[The records — start]

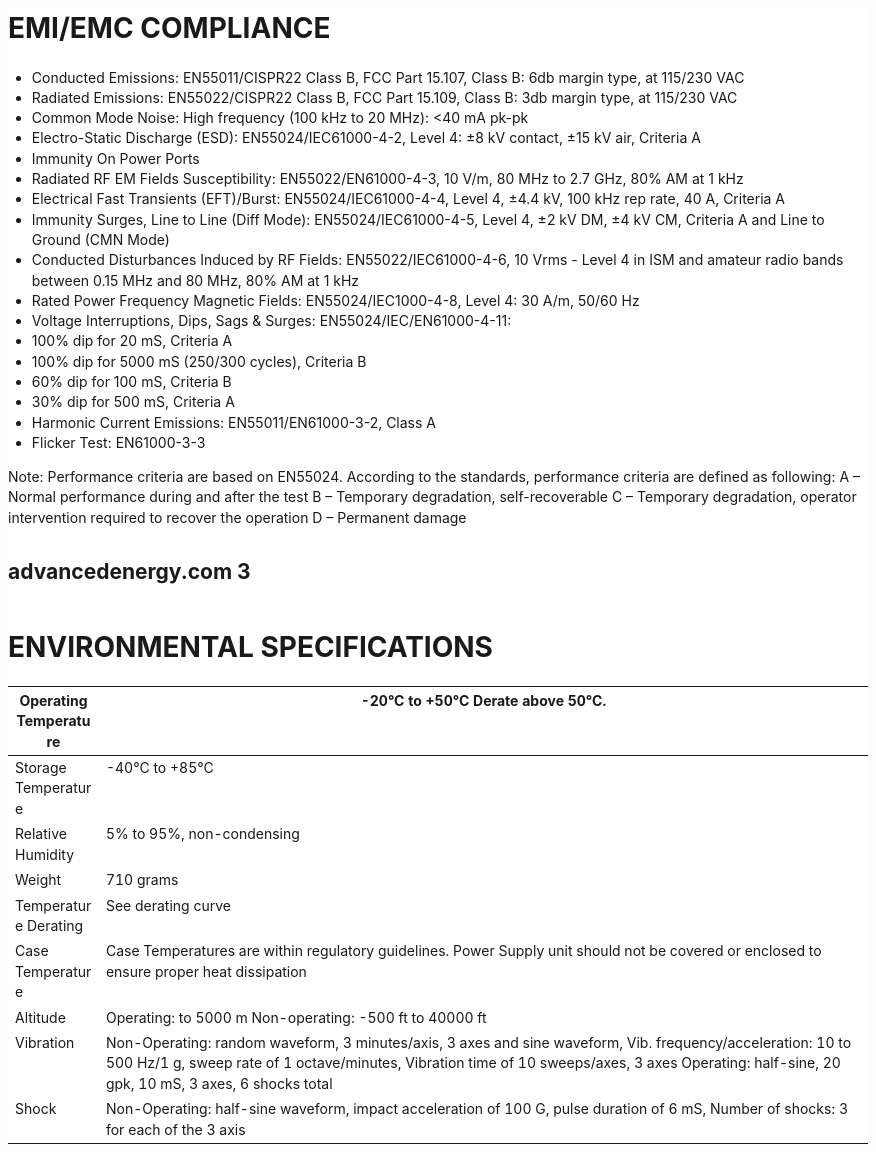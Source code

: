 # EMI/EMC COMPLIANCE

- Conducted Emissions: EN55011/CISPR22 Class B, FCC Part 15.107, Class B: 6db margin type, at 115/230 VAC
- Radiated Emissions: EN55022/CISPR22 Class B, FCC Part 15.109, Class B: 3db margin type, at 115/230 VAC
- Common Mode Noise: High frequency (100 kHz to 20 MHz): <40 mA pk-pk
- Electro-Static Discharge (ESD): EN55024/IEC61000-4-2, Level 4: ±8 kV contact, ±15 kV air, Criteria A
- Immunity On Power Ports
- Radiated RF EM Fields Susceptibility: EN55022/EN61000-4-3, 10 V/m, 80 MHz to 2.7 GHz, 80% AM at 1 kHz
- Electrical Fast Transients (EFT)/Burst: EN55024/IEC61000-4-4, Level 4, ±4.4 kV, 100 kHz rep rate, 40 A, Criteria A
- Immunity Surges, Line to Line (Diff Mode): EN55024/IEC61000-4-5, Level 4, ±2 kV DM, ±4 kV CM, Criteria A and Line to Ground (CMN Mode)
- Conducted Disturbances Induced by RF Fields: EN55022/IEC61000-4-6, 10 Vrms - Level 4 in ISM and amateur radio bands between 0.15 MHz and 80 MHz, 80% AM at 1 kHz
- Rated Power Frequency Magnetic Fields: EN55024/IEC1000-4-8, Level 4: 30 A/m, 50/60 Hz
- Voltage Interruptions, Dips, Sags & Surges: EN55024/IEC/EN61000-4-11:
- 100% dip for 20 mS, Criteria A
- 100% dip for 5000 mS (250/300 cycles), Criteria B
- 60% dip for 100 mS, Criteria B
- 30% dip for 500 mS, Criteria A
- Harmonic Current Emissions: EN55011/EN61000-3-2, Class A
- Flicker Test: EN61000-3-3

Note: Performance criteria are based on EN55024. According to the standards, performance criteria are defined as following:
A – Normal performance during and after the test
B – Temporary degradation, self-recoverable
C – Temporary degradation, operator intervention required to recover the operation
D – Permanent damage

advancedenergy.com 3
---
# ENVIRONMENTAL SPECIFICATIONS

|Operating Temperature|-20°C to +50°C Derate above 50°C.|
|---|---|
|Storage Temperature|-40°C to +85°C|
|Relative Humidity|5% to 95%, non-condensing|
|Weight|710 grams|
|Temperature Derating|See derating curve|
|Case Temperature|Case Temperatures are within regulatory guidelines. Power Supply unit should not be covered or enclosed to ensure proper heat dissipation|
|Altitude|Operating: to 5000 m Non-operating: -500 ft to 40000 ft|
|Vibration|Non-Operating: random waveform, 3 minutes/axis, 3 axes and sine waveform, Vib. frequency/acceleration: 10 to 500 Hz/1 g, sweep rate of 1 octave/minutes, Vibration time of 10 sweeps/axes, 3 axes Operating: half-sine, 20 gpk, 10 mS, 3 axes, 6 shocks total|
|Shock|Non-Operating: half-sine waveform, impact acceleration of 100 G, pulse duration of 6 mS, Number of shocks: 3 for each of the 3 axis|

[The records — finish]

*Aim of the task*.
Pictures stay out. Print the lines of the records above exactly, from the first through the one with "- Common Mode".

*Task response*.
Source code

: # EMI/EMC COMPLIANCE

- Conducted Emissions: EN55011/CISPR22 Class B, FCC Part 15.107, Class B: 6db margin type, at 115/230 VAC
- Radiated Emissions: EN55022/CISPR22 Class B, FCC Part 15.109, Class B: 3db margin type, at 115/230 VAC
- Common Mode Noise: High frequency (100 kHz to 20 MHz): <40 mA pk-pk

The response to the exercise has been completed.